Kaohsiung | Can AI Preserve Our Science Legacy?

Awards & Nominations

Word Space Exploror has received the following awards and nominations. Way to go!

Global Nominee

Word Space Explorer

High-Level Project Summary

The Word Space Explorer is a Web application that accelerates researcher to locate desired information in the ever-growing repository. The Web application features 2-tiered A.I. models (Search Engine and Tag Recommender) through Natural Language Processing (NLP), trained on years of scientific reports within the NASA Technical Report Server (NTRS).When a user's query comes in, the query will be preprocessed, tokenised, and predicted through the pre-trained word vector space model. As this is a unsupervised learning model, our search engine compares all the trained documents, provides a list of document rankings for user to choose from.

Link to Final Project

https://word-space-explorer.azurewebsites.net/

Link to Project "Demo"

https://www.youtube.com/watch?v=Kt1u5CHpbEw&ab_channel=chengjoseph

Detailed Project Description

The Word Space Explorer is a web application that is hosted in Azure and built with frontend (HTML, CSS, JavaScript) and backend (Python), featured with an AI engine written in Python. The most important open data used was the pre-trained GloVe word embedding model, which we base our Search Engine Version 1 in, and used it as a vectorisor to compare the similarities of the scientific documents that were trains against users query. Further more , We have trained our own word vector space by feeding in raw text files harvested from the NTRS. Other open source libaries (Gensim, Spacy, Tensorflow Keras) were mainly used for data pre-processing.

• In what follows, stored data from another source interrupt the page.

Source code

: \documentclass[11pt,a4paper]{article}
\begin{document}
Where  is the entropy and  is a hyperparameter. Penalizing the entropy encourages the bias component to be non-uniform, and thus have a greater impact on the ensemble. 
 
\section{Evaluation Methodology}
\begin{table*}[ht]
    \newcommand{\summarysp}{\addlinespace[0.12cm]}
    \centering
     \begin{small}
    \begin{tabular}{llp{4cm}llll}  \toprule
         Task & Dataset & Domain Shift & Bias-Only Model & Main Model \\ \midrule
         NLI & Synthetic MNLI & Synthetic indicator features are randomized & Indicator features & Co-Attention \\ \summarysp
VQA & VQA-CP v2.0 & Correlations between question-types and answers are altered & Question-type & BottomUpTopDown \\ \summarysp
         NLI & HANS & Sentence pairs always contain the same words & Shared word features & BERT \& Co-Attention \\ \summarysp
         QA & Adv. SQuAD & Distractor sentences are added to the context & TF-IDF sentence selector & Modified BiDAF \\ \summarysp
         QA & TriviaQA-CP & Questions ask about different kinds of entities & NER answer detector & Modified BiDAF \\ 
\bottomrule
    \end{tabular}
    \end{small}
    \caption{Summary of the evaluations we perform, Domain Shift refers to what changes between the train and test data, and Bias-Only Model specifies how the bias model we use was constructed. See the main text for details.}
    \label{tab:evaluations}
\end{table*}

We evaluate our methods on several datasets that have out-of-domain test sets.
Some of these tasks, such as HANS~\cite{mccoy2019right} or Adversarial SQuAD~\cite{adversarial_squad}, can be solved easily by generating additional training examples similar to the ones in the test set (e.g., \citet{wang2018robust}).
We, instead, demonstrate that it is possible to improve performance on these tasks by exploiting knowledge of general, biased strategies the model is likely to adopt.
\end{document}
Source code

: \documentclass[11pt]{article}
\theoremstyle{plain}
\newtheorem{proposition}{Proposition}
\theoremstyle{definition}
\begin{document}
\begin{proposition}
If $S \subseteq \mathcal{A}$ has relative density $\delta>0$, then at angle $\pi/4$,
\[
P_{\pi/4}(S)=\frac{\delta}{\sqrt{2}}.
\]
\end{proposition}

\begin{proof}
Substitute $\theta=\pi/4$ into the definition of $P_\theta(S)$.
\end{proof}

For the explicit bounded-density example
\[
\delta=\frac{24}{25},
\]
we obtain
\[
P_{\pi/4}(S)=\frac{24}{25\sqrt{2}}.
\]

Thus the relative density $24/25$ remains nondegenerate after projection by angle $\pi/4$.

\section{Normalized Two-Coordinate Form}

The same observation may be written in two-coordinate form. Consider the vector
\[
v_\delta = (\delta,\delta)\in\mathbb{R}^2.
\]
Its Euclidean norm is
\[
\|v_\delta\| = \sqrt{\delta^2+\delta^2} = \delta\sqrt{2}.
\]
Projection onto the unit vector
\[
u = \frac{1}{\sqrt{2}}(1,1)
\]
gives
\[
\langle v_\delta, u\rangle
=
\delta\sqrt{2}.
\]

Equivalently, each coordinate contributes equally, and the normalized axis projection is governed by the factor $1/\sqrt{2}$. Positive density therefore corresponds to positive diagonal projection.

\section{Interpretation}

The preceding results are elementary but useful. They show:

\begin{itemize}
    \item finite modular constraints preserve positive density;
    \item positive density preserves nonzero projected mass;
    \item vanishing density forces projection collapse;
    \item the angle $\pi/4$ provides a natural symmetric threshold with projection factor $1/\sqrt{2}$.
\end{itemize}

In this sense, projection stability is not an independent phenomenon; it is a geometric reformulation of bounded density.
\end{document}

The application is expected to allow users to access their desired documents easily from anywhere and on any hardware device as long as the modern browsers and internet are available.

The application can offer an easy way for researchers to locate the right NASA documents with the help of AI engine, here are the exact steps:

Open your favourite Browser and go to the Word Space Explorer website: https://word-space-explorer.azurewebsites.net/
Type any questions you might have related to NASA or topics within the scope of "NASA Scope and Subject Category Guide"
Your query would then be sent to the AI engine to assist you with the relevant Tag Query Enhancer shown on the screen where you can select the relevant tags to guide you closer to your desired documents.
The search result will only list out the most relevant documents based on your filter, you can then access the right documents and enjoy.
Note: If you have entered random queries, the web application might return an error message

Note: Code Repository for Model Training and Web application is located here: https://github.com/josephwccheng/NASA_Word_Space_Explorer

Space Agency Data

NASA Scope and Subject Category Guide https://ntrs.nasa.gov/api/citations/20000025197/downloads/20000025197.pdf

Extracted all the Subjects and Category which is used to do NTRS document querying to obtain diversivied data for our training.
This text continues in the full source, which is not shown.